#### WHAT TO WORK ON
In the entries below, find each line with the word "centering" and pull it out.

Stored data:
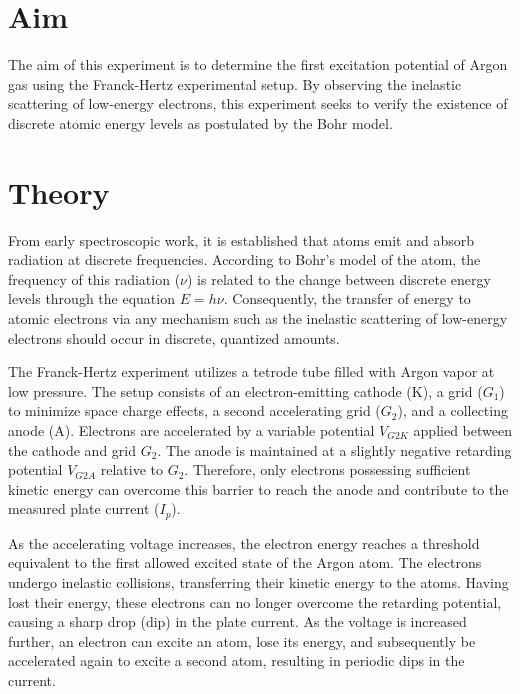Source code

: \documentclass[../main.tex]{subfiles}
\begin{document}
\setcounter{page}{37}

\vspace*{1cm}
\section{Aim}
The aim of this experiment is to determine the first excitation potential of Argon gas using the Franck-Hertz experimental setup. By observing the inelastic scattering of low-energy electrons, this experiment seeks to verify the existence of discrete atomic energy levels as postulated by the Bohr model.

\section{Theory}
From early spectroscopic work, it is established that atoms emit and absorb radiation at discrete frequencies. According to Bohr's model of the atom, the frequency of this radiation ($\nu$) is related to the change between discrete energy levels through the equation $E=h\nu$. Consequently, the transfer of energy to atomic electrons via any mechanism such as the inelastic scattering of low-energy electrons should occur in discrete, quantized amounts.

The Franck-Hertz experiment utilizes a tetrode tube filled with Argon vapor at low pressure. The setup consists of an electron-emitting cathode (K), a grid ($G_1$) to minimize space charge effects, a second accelerating grid ($G_2$), and a collecting anode (A). Electrons are accelerated by a variable potential $V_{G2K}$ applied between the cathode and grid $G_2$. The anode is maintained at a slightly negative retarding potential $V_{G2A}$ relative to $G_2$. Therefore, only electrons possessing sufficient kinetic energy can overcome this barrier to reach the anode and contribute to the measured plate current ($I_p$).

As the accelerating voltage increases, the electron energy reaches a threshold equivalent to the first allowed excited state of the Argon atom. The electrons undergo inelastic collisions, transferring their kinetic energy to the atoms. Having lost their energy, these electrons can no longer overcome the retarding potential, causing a sharp drop (dip) in the plate current. As the voltage is increased further, an electron can excite an atom, lose its energy, and subsequently be accelerated again to excite a second atom, resulting in periodic dips in the current.
\end{document}
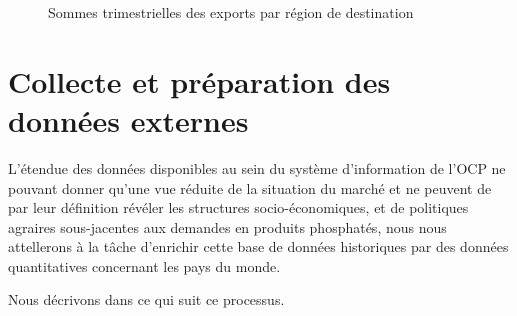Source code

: 				\begin{figure}[H]
				\centering
				\caption{Sommes trimestrielles des exports par région de destination}
				\label{fig:compReg}
				\end{figure}

	\section{Collecte et préparation des données externes}
	L'étendue des données disponibles au sein du système d'information de l'OCP ne pouvant donner qu'une vue réduite de la situation du marché et ne peuvent de par leur définition révéler les structures socio-économiques,  et de politiques agraires sous-jacentes aux demandes en produits phosphatés, nous nous attellerons à la tâche d'enrichir cette base de données historiques par des données quantitatives concernant les pays du monde.
	\par
	Nous décrivons dans ce qui suit ce processus. 
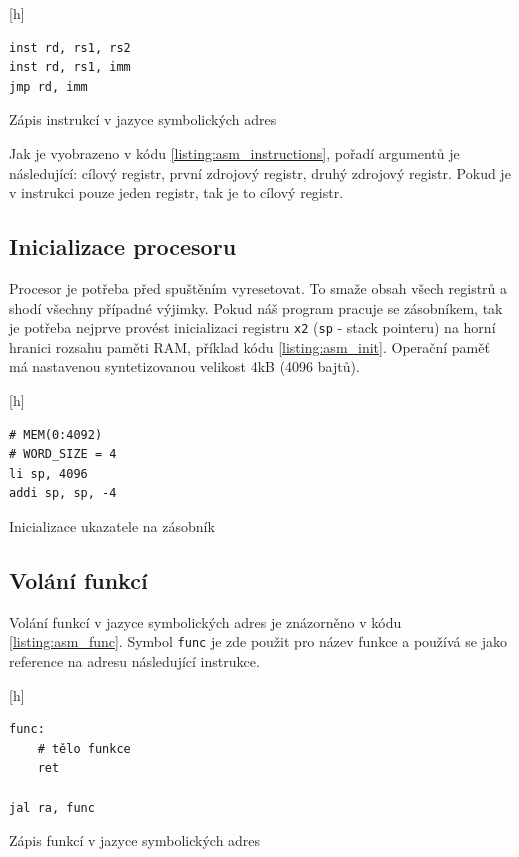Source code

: \documentclass[FM,BP]{tulthesis}
\newenvironment{myquote}{\begin{list}{}{\setlength\leftmargin\parindent}\item[]}{\end{list}}
\newenvironment{listing}{\begin{myquote}\color{\tulcolor}}{\end{myquote}}
\begin{document}
\begin{listing}[h]
    \begin{verbatim}
inst rd, rs1, rs2
inst rd, rs1, imm
jmp rd, imm
    \end{verbatim}
    \caption{Zápis instrukcí v jazyce symbolických adres}
    \label{listing:asm_instructions}
\end{listing}

Jak je vyobrazeno v kódu \ref{listing:asm_instructions}, pořadí argumentů je následující: cílový registr, první zdrojový registr, druhý zdrojový registr. Pokud je v instrukci pouze jeden registr, tak je to cílový registr. 

\subsection{Inicializace procesoru}
Procesor je potřeba před spuštěním vyresetovat. To smaže obsah všech registrů a shodí všechny případné výjimky. Pokud náš program pracuje se zásobníkem, tak je potřeba nejprve provést inicializaci registru \verb|x2| (\verb|sp| - stack pointeru) na horní hranici rozsahu paměti RAM, příklad kódu \ref{listing:asm_init}. Operační paměť má nastavenou syntetizovanou velikost 4kB (4096 bajtů).

\begin{listing}[h]
    \begin{verbatim}
# MEM(0:4092)
# WORD_SIZE = 4
li sp, 4096
addi sp, sp, -4
    \end{verbatim}
    \caption{Inicializace ukazatele na zásobník}
    \label{listing:asm_init}
\end{listing}

\subsection{Volání funkcí}
Volání funkcí v jazyce symbolických adres je znázorněno v kódu \ref{listing:asm_func}. Symbol \verb|func| je zde použit pro název funkce a používá se jako reference na adresu následující instrukce.

\begin{listing}[h]
    \begin{verbatim}
func:
    # tělo funkce
    ret

jal ra, func
    \end{verbatim}
    \caption{Zápis funkcí v jazyce symbolických adres}
    \label{listing:asm_func}
\end{listing}
\end{document}
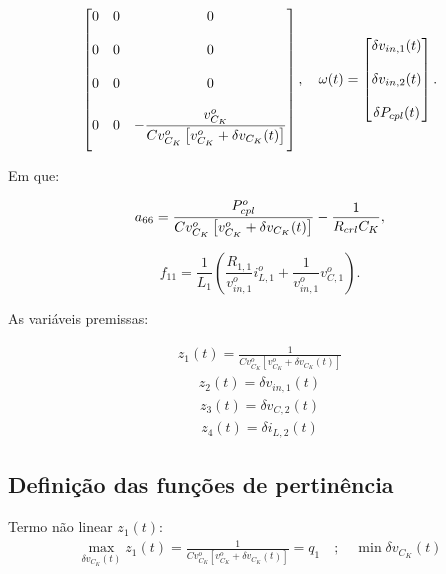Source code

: \begin{gather}
\begin{bmatrix}
      0 & 0                   & 0
                            \\[12pt]
      0 & 0                   & 0
                            \\[12pt]
      0 & 0                   & 0
                            \\[12pt]
      0 & 0                   & - \displaystyle \frac{v_{C_K}^o}{Cv_{C_K}^o \left[ v_{C_K}^o + \delta v_{C_K}(t) \right]}
                            \\[12pt]
  \end{bmatrix}, \quad
  \omega(t) = \begin{bmatrix}
    \delta v_{in,1}(t) \\[12pt] \delta v_{in,2}(t) \\[12pt] \delta P_{cpl}(t)
  \end{bmatrix}.
\end{gather}

Em que:

\begin{equation*}
    a_{66} = \displaystyle \frac{P_{cpl}^o}{Cv_{C_K}^o \left[ v_{C_K}^o + \delta v_{C_K}(t) \right]} - \frac{1}{R_{crl} C_K},
\end{equation*} 

\begin{equation*}
    f_{11} = \frac{1}{L_1} \left( \frac{R_{1,1}}{v_{in,1}^o}i_{L,1}^o + \frac{1}{v_{in,1}^o}v_{C,1}^o \right).
\end{equation*}


As variáveis premissas:

\begin{gather*}
    z_1(t) = \frac{1}{Cv_{C_K}^o \left[ v_{C_K}^o + \delta v_{C_K}(t) \right]}
\end{gather*}
\begin{gather*}
    z_2(t) = \delta v_{in,1}(t)
\end{gather*}
\begin{gather*}
    z_3(t) = \delta v_{C,2}(t)
\end{gather*}
\begin{gather}
    z_4(t) = \delta i_{L,2}(t)
\end{gather}

\subsection*{Definição das funções de pertinência}

Termo não linear $z_1(t)$:
\begin{gather*}
    \max_{\delta v_{C_K}(t)} z_1(t) = \frac{1}{Cv_{C_K}^o \left[ v_{C_K}^o + \delta v_{C_K}(t) \right]} = q_1 \quad ; \quad \min \delta v_{C_K}(t)
\end{gather*}

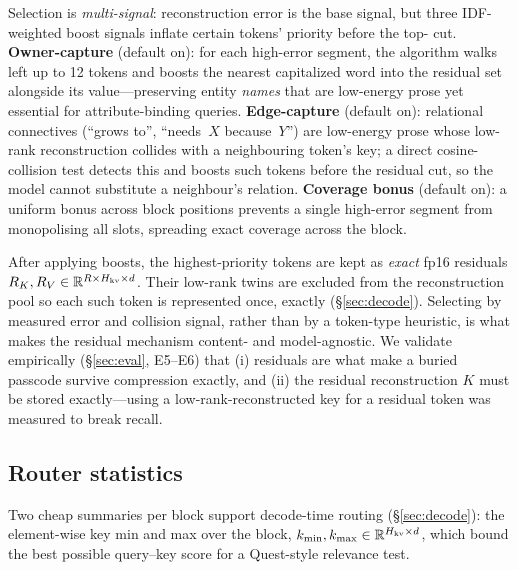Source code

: Selection is \emph{multi-signal}: reconstruction error is the base signal, but three
IDF-weighted boost signals inflate certain tokens' priority before the top-\maxres{} cut.
\textbf{Owner-capture} (default on): for each high-error segment, the algorithm walks left up
to 12 tokens and boosts the nearest capitalized word into the residual set alongside its
value---preserving entity \emph{names} that are low-energy prose yet essential for
attribute-binding queries. \textbf{Edge-capture} (default on): relational connectives
(``grows to'', ``needs~$X$ because~$Y$'') are low-energy prose whose low-rank reconstruction
collides with a neighbouring token's key; a direct cosine-collision test detects this and
boosts such tokens before the residual cut, so the model cannot substitute a neighbour's
relation. \textbf{Coverage bonus} (default on): a uniform bonus across block positions prevents
a single high-error segment from monopolising all \maxres{} slots, spreading exact coverage
across the block.

After applying boosts, the \maxres{} highest-priority tokens are kept as \emph{exact} fp16
residuals $R_K,R_V\in\R^{\maxres\times\Hkv\times\dhead}$. Their low-rank twins are excluded
from the reconstruction pool so each such token is represented once, exactly
(\S\ref{sec:decode}). Selecting by measured error and collision signal, rather than by a
token-type heuristic, is what makes the residual mechanism content- and model-agnostic. We
validate empirically (\S\ref{sec:eval}, E5--E6) that (i) residuals are what make a buried
passcode survive compression exactly, and (ii) the residual reconstruction $K$ must be stored
exactly---using a low-rank-reconstructed key for a residual token was measured to break recall.


\subsection{Router statistics}
Two cheap summaries per block support decode-time routing (\S\ref{sec:decode}): the element-wise
key min and max over the block, $k_{\min},k_{\max}\in\R^{\Hkv\times\dhead}$, which bound the best
possible query--key score for a Quest-style relevance test.


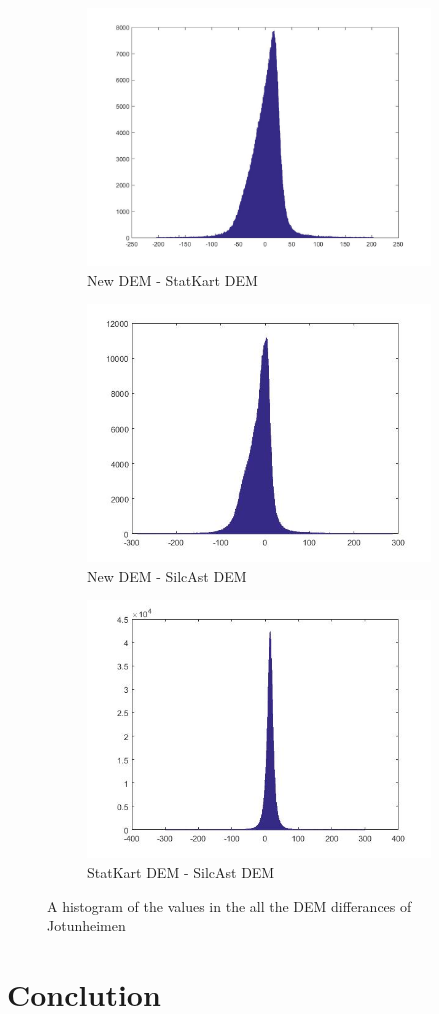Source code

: \documentclass[a4paper,UKenglish]{article}
\begin{document}
\begin{figure}
	\begin{subfigure}{.5\textwidth}
		  \centering
		  \includegraphics[width=.8\linewidth]{hist_SJD}
		  \caption{New DEM - StatKart DEM}
		  \label{fig:sfig1}
	\end{subfigure}%
	\begin{subfigure}{.5\textwidth}
		  \centering
		  \includegraphics[width=.8\linewidth]{hist_SiJD}
		  \caption{New DEM - SilcAst DEM}
		  \label{fig:sfig2}
	\end{subfigure}
	\begin{subfigure}{.5\textwidth}
	  \centering
	  \includegraphics[width=.8\linewidth]{hist_SSiD}
	  \caption{StatKart DEM - SilcAst DEM}
	  \label{fig:sfig3}
	\end{subfigure}
		\caption{A histogram of the values in the all the DEM differances of Jotunheimen}
		\label{fig:fig}
\end{figure}


\section{Conclution}
\end{document}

#### EXERCISE SOLUTION
				\centering
		  \centering
		  \centering
	  \centering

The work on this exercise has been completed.